RAW DATA
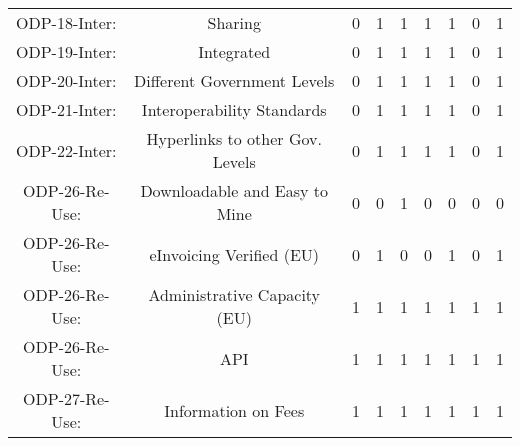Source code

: \documentclass[a4paper, twoside]{report}
\begin{document}
\begin{table}[htbp]
\begin{adjustbox}{max width=\linewidth}
\begin{tabular}{rcccccccc}
    \multicolumn{1}{c}{ODP-18-Inter:} & \multicolumn{1}{p{19em}}{Sharing} & 0     & 1     & 1     & 1     & 1     & 0     & 1 \\
    \multicolumn{1}{c}{ODP-19-Inter:} & \multicolumn{1}{p{19em}}{Integrated} & 0     & 1     & 1     & 1     & 1     & 0     & 1 \\
    \multicolumn{1}{c}{ODP-20-Inter:} & \multicolumn{1}{p{19em}}{Different Government Levels} & 0     & 1     & 1     & 1     & 1     & 0     & 1 \\
    \multicolumn{1}{c}{ODP-21-Inter:} & \multicolumn{1}{p{19em}}{\cellcolor[rgb]{ .749,  .749,  .749}Interoperability Standards} & \cellcolor[rgb]{ .749,  .749,  .749}0 & \cellcolor[rgb]{ .749,  .749,  .749}1 & \cellcolor[rgb]{ .749,  .749,  .749}1 & \cellcolor[rgb]{ .749,  .749,  .749}1 & \cellcolor[rgb]{ .749,  .749,  .749}1 & \cellcolor[rgb]{ .749,  .749,  .749}0 & \cellcolor[rgb]{ .749,  .749,  .749}1 \\
    \multicolumn{1}{c}{ODP-22-Inter:} & \multicolumn{1}{p{19em}}{\cellcolor[rgb]{ .749,  .749,  .749}Hyperlinks to other Gov. Levels} & \cellcolor[rgb]{ .749,  .749,  .749}0 & \cellcolor[rgb]{ .749,  .749,  .749}1 & \cellcolor[rgb]{ .749,  .749,  .749}1 & \cellcolor[rgb]{ .749,  .749,  .749}1 & \cellcolor[rgb]{ .749,  .749,  .749}1 & \cellcolor[rgb]{ .749,  .749,  .749}0 & \cellcolor[rgb]{ .749,  .749,  .749}1 \\
    \midrule
    \multicolumn{1}{c}{ODP-26-Re-Use:} & \multicolumn{1}{p{19em}}{Downloadable and Easy to Mine} & 0     & 0     & 1     & 0     & 0     & 0     & 0 \\
    \multicolumn{1}{c}{ODP-26-Re-Use:} & \multicolumn{1}{p{19em}}{\cellcolor[rgb]{ .749,  .749,  .749}eInvoicing Verified (EU)} & \cellcolor[rgb]{ .749,  .749,  .749}0 & \cellcolor[rgb]{ .749,  .749,  .749}1 & \cellcolor[rgb]{ .749,  .749,  .749}0 & \cellcolor[rgb]{ .749,  .749,  .749}0 & \cellcolor[rgb]{ .749,  .749,  .749}1 & \cellcolor[rgb]{ .749,  .749,  .749}0 & \cellcolor[rgb]{ .749,  .749,  .749}1 \\
    \multicolumn{1}{c}{ODP-26-Re-Use:} & \multicolumn{1}{p{19em}}{Administrative Capacity (EU)} & 1     & 1     & 1     & 1     & 1     & 1     & 1 \\
    \multicolumn{1}{c}{ODP-26-Re-Use:} & \multicolumn{1}{p{19em}}{API} & 1     & 1     & 1     & 1     & 1     & 1     & 1 \\
    \multicolumn{1}{c}{ODP-27-Re-Use:} & \multicolumn{1}{p{19em}}{\cellcolor[rgb]{ .749,  .749,  .749}Information on Fees} & \cellcolor[rgb]{ .749,  .749,  .749}1 & \cellcolor[rgb]{ .749,  .749,  .749}1 & \cellcolor[rgb]{ .749,  .749,  .749}1 & \cellcolor[rgb]{ .749,  .749,  .749}1 & \cellcolor[rgb]{ .749,  .749,  .749}1 & \cellcolor[rgb]{ .749,  .749,  .749}1 & \cellcolor[rgb]{ .749,  .749,  .749}1 \\

\end{tabular}
\end{adjustbox}
\end{table}
\end{document}
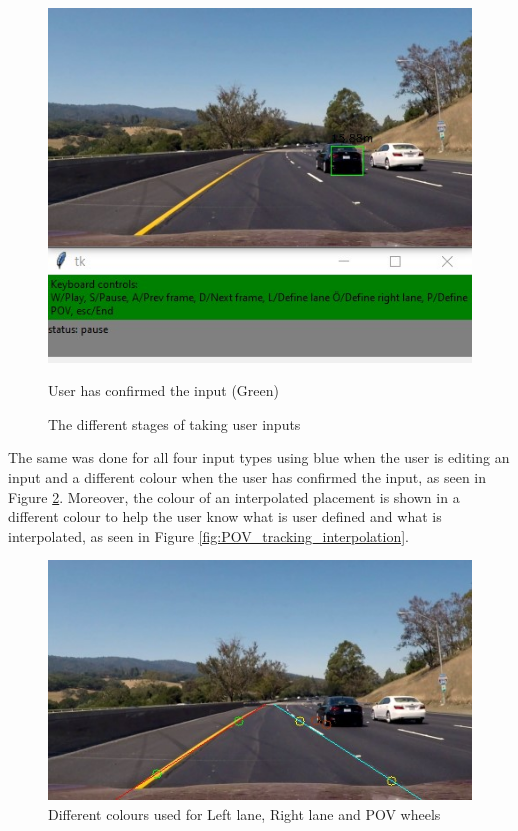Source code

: \begin{figure}[H]
\vspace{5mm}\\
\begin{minipage}[b]{0.45\linewidth}
    \includegraphics[width=\textwidth]{Figures/define_vehicle_3.jpg}
    \caption*{User has confirmed the input (Green)}
\end{minipage}
\caption{The different stages of taking user inputs}
\label{fig:stages_of_inputs}
\end{figure}

The same was done for all four input types using blue when the user is editing an input and a different colour when the user has confirmed the input, as seen in 
Figure \ref{fig:define_all}. Moreover, the colour of an interpolated placement is shown in a different colour to help the user know what is user defined and what is interpolated, as seen in Figure \ref{fig:POV_tracking_interpolation}. 

\begin{figure}[H]
    \centering
    \includegraphics[width=\textwidth]{Figures/define_all.jpg}
    \caption{Different colours used for Left lane, Right lane and POV wheels}
    \label{fig:define_all}
\end{figure}


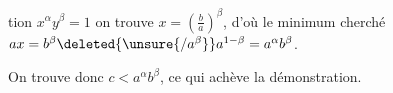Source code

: %
tion $x^\alpha y^\beta=1$ on trouve $x=\left(\frac ba\right)^\beta$, d'où  le minimum cherché $ax=b^\beta\deleted{\unsure{/a^\beta}}a^{1-\beta}=a^\alpha b^\beta$.

On trouve donc $c<a^\alpha b^\beta$, ce qui achève la démonstration.
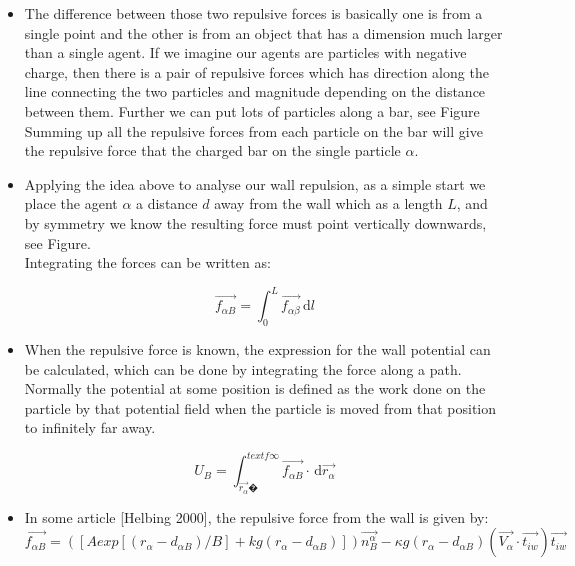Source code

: \begin{itemize}
\item The difference between those two repulsive forces is basically one is from a single point and the other is from an object that has a dimension much larger than a single agent. If we imagine our agents are particles with negative charge, then there is a pair of repulsive forces which has direction along the line connecting the two particles and magnitude depending on the distance between them. Further we can put lots of particles along a bar, see Figure
Summing up all the repulsive forces from each particle on the bar will give the repulsive force that the charged bar on the single particle $\alpha$.

\item Applying the idea above to analyse our wall repulsion, as a simple start we place the agent $\alpha$ a distance $ d $ away from the wall which as a length $L$, and by symmetry we know the resulting force must point vertically downwards, see Figure.\\

Integrating the forces can be written as:

\begin{equation}\label{integ}
\vec{f_{\alpha B}} = 
\int_0^L \! \vec{f_{\alpha\beta}} \, \mathrm{d}l
\end{equation}

\item When the repulsive force is known, the expression for the wall potential can be calculated, which can be done by integrating the force along a path. Normally the potential at some position is defined as the work done on the particle by that potential field when the particle is moved from that position to infinitely far away.

\begin{equation}\label{pot}
	U_{B}= \int_{\vec{r_{\alpha}}�}^{text{f}\infty} \! \vec{f_{\alpha B}} \cdot \, \text{d}\vec{r_{\alpha}} 
\end{equation}

\item In some article [Helbing 2000], the repulsive force from the wall is given by:
\begin{equation}\label{helbing2000}
\vec{f_{\alpha B}} = 
	\left( 
			\left[ 
	A exp 
				\left[ 
						\left(  
							r_{\alpha}-d_{\alpha B}
						\right)  / B
				\right] +kg 
					\left( 
						r_{\alpha}-d_{\alpha B} 
					\right) 
			\right] 
		\right)
	\vec{n_{B}^{\alpha}}-\kappa g 
	\left(
		r_{\alpha}-d_{\alpha B}
	\right) 
	\left(
			\vec{V_{\alpha}}\cdot \vec{t_{iw}}
	\right) 
\vec{t_{iw}}
\end{equation}


\end{itemize}
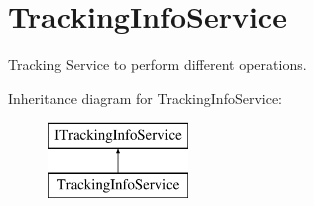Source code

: \hypertarget{classWildLifeTracker_1_1Services_1_1TrackingInfoService}{}\section{Tracking\+Info\+Service}
\label{classWildLifeTracker_1_1Services_1_1TrackingInfoService}


Tracking Service to perform different operations.  


Inheritance diagram for Tracking\+Info\+Service\+:\begin{figure}[H]
\begin{center}
\leavevmode
\includegraphics[height=2.000000cm]{classWildLifeTracker_1_1Services_1_1TrackingInfoService}
\end{center}
\end{figure}
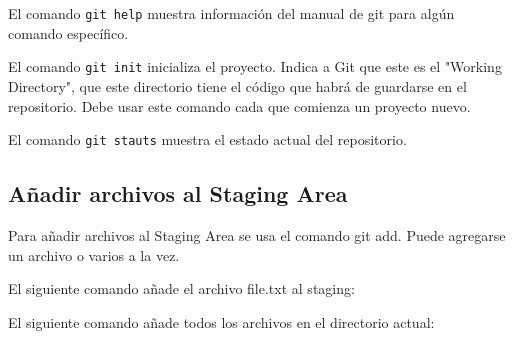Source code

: El comando \texttt{git\ help} muestra información del manual de git para
algún comando específico.

\begin{Shaded}
\begin{Highlighting}[]
    \ExtensionTok{$}
\end{Highlighting}
\end{Shaded}

El comando \texttt{git\ init} inicializa el proyecto. Indica a Git que
este es el "Working Directory", que este directorio tiene el código que
habrá de guardarse en el repositorio. Debe usar este comando cada que
comienza un proyecto nuevo.

\begin{Shaded}
\begin{Highlighting}[]
    \ExtensionTok{$}
\end{Highlighting}
\end{Shaded}

El comando \texttt{git\ stauts} muestra el estado actual del
repositorio.

\begin{Shaded}
\begin{Highlighting}[]
    \ExtensionTok{$}
\end{Highlighting}
\end{Shaded}

\subsection{Añadir archivos al Staging
Area}\label{auxf1adir-archivos-al-staging-area}

Para añadir archivos al Staging Area se usa el comando git add. Puede
agregarse un archivo o varios a la vez.

El siguiente comando añade el archivo file.txt al staging:

\begin{Shaded}
\begin{Highlighting}[]
    \ExtensionTok{$}
\end{Highlighting}
\end{Shaded}

El siguiente comando añade todos los archivos en el directorio actual:

\begin{Shaded}
\begin{Highlighting}[]
    \ExtensionTok{$}
\end{Highlighting}
\end{Shaded}

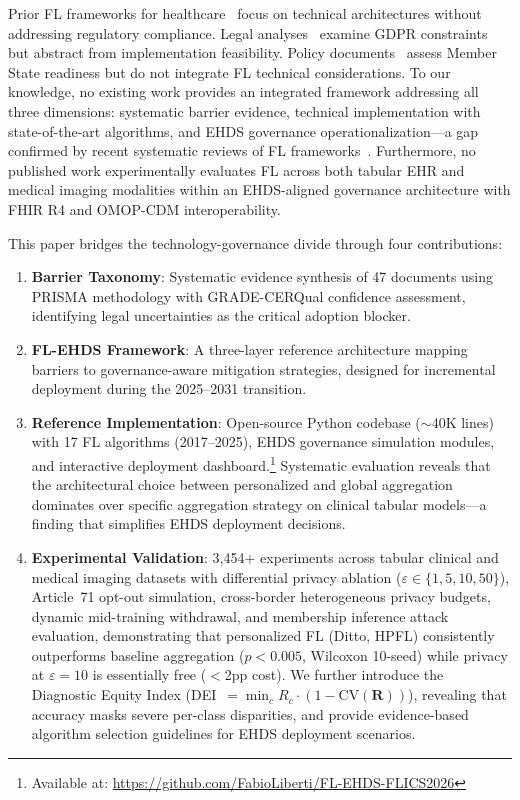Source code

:\documentclass[conference,a4paper]{IEEEtran}
\begin{document}
Prior FL frameworks for healthcare~\cite{rieke2020future, sheller2020federated} focus on technical architectures without addressing regulatory compliance. Legal analyses~\cite{quinn2024gdpr, staunton2024ethical, shabani2024ehds} examine GDPR constraints but abstract from implementation feasibility. Policy documents~\cite{tehdas2024ready} assess Member State readiness but do not integrate FL technical considerations. To our knowledge, no existing work provides an integrated framework addressing all three dimensions: systematic barrier evidence, technical implementation with state-of-the-art algorithms, and EHDS governance operationalization---a gap confirmed by recent systematic reviews of FL frameworks~\cite{kairouz2021advances, teo2024systematic}. Furthermore, no published work experimentally evaluates FL across both tabular EHR and medical imaging modalities within an EHDS-aligned governance architecture with FHIR R4 and OMOP-CDM interoperability.

This paper bridges the technology-governance divide through four contributions:
\begin{enumerate}
    \item \textbf{Barrier Taxonomy}: Systematic evidence synthesis of 47 documents using PRISMA methodology with GRADE-CERQual confidence assessment, identifying legal uncertainties as the critical adoption blocker.
    \item \textbf{FL-EHDS Framework}: A three-layer reference architecture mapping barriers to governance-aware mitigation strategies, designed for incremental deployment during the 2025--2031 transition.
    \item \textbf{Reference Implementation}: Open-source Python codebase ($\sim$40K lines) with 17 FL algorithms (2017--2025), EHDS governance simulation modules, and interactive deployment dashboard.\footnote{Available at: \url{https://github.com/FabioLiberti/FL-EHDS-FLICS2026}} Systematic evaluation reveals that the architectural choice between personalized and global aggregation dominates over specific aggregation strategy on clinical tabular models---a finding that simplifies EHDS deployment decisions.
    \item \textbf{Experimental Validation}: 3,454+ experiments across tabular clinical and medical imaging datasets with differential privacy ablation ($\varepsilon \in \{1, 5, 10, 50\}$), Article~71 opt-out simulation, cross-border heterogeneous privacy budgets, dynamic mid-training withdrawal, and membership inference attack evaluation, demonstrating that personalized FL (Ditto, HPFL) consistently outperforms baseline aggregation ($p < 0.005$, Wilcoxon 10-seed) while privacy at $\varepsilon{=}10$ is essentially free ($<$2pp cost). We further introduce the Diagnostic Equity Index (DEI~$= \min_c R_c \cdot (1 - \text{CV}(\mathbf{R}))$), revealing that accuracy masks severe per-class disparities, and provide evidence-based algorithm selection guidelines for EHDS deployment scenarios.
\end{enumerate}
\end{document}
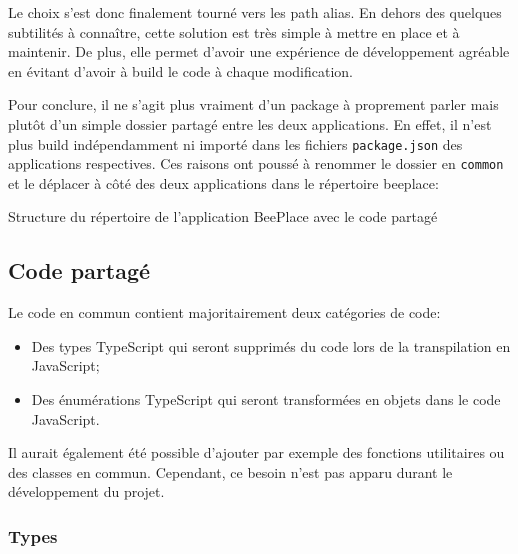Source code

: Le choix s'est donc finalement tourné vers les path alias. En dehors des quelques subtilités à connaître, cette solution est très simple à mettre en place et à maintenir. De plus, elle permet d'avoir une expérience de développement agréable en évitant d'avoir à build le code à chaque modification.

Pour conclure, il ne s'agit plus vraiment d'un package à proprement parler mais plutôt d'un simple dossier partagé entre les deux applications. En effet, il n'est plus build indépendamment ni importé dans les fichiers \texttt{package.json} des applications respectives. Ces raisons ont poussé à renommer le dossier en \texttt{common} et le déplacer à côté des deux applications dans le répertoire beeplace:

\begin{listing}[H]
  \begin{tcolorbox}[arc=0mm,colback=white!5!white]
  \end{tcolorbox}
  \caption{Structure du répertoire de l'application BeePlace avec le code partagé}
  \label{listing:beeplace-repo-structure-v2}
\end{listing}

\subsection{Code partagé}

Le code en commun contient majoritairement deux catégories de code:

\begin{itemize}
  \item Des types TypeScript qui seront supprimés du code lors de la transpilation en JavaScript;
  \item Des énumérations TypeScript qui seront transformées en objets dans le code JavaScript.
\end{itemize}

Il aurait également été possible d'ajouter par exemple des fonctions utilitaires ou des classes en commun. Cependant, ce besoin n'est pas apparu durant le développement du projet.

\subsubsection{Types}

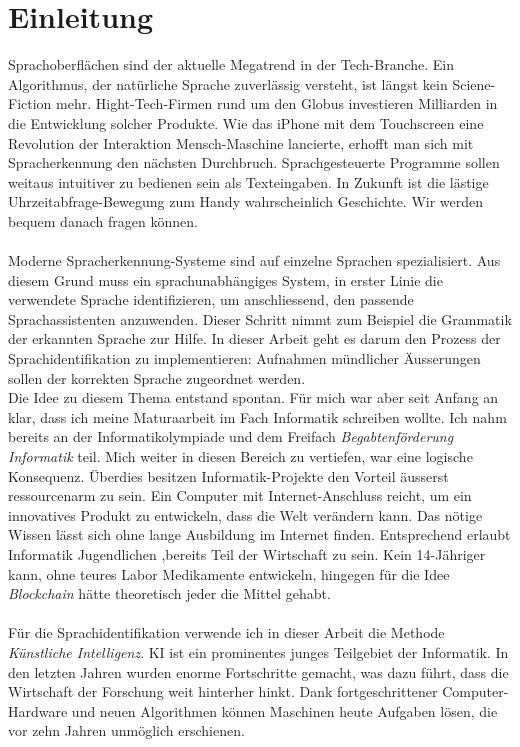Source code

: \section{Einleitung}
Sprachoberflächen sind der aktuelle Megatrend in der Tech-Branche. Ein Algorithmus, der natürliche Sprache zuverlässig versteht, ist längst kein Sciene-Fiction mehr. Hight-Tech-Firmen rund um den Globus investieren Milliarden in die Entwicklung solcher Produkte. Wie das iPhone mit dem Touchscreen eine Revolution der Interaktion Mensch-Maschine lancierte, erhofft man sich mit Spracherkennung den nächsten Durchbruch. Sprachgesteuerte Programme sollen weitaus intuitiver zu bedienen sein als Texteingaben. In Zukunft ist die lästige Uhrzeitabfrage-Bewegung zum Handy wahrscheinlich Geschichte. Wir werden bequem danach fragen können.
\\ \\
Moderne Spracherkennung-Systeme sind auf einzelne Sprachen spezialisiert. Aus diesem Grund muss ein sprachunabhängiges System, in erster Linie die verwendete Sprache identifizieren, um anschliessend, den passende Sprachassistenten anzuwenden. Dieser Schritt nimmt zum Beispiel die Grammatik der erkannten Sprache zur Hilfe. In dieser Arbeit geht es darum den Prozess der Sprachidentifikation zu implementieren:  Aufnahmen mündlicher Äusserungen sollen der korrekten Sprache zugeordnet werden. 
\\ 
Die Idee zu diesem Thema entstand spontan. Für mich war aber seit Anfang an klar, dass ich meine Maturaarbeit im Fach Informatik schreiben wollte. Ich nahm bereits an der Informatikolympiade und dem Freifach \textit{Begabtenförderung Informatik} teil. Mich weiter in diesen Bereich zu vertiefen, war eine logische Konsequenz. Überdies besitzen Informatik-Projekte den Vorteil äusserst ressourcenarm zu sein. Ein Computer mit Internet-Anschluss reicht, um ein innovatives Produkt zu entwickeln, dass die Welt verändern kann. Das nötige Wissen lässt sich ohne lange Ausbildung im Internet finden. Entsprechend erlaubt Informatik Jugendlichen ,bereits Teil der Wirtschaft zu sein. Kein 14-Jähriger kann, ohne teures Labor Medikamente entwickeln, hingegen für die Idee \textit{Blockchain} hätte theoretisch jeder die Mittel gehabt.
\\ \\
Für die Sprachidentifikation verwende ich in dieser Arbeit die Methode \textit{Künstliche Intelligenz}. KI ist ein prominentes junges Teilgebiet der Informatik. In den letzten Jahren wurden enorme Fortschritte gemacht, was dazu führt, dass die Wirtschaft der Forschung weit hinterher hinkt. Dank fortgeschrittener Computer-Hardware und neuen Algorithmen können Maschinen heute Aufgaben lösen, die vor zehn Jahren unmöglich erschienen.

WHAT THE TASK ASKS
Using the records above, give the number of lines in which the word "medical" occurs, and nothing else.

SOLUTION TO THE PROBLEM
2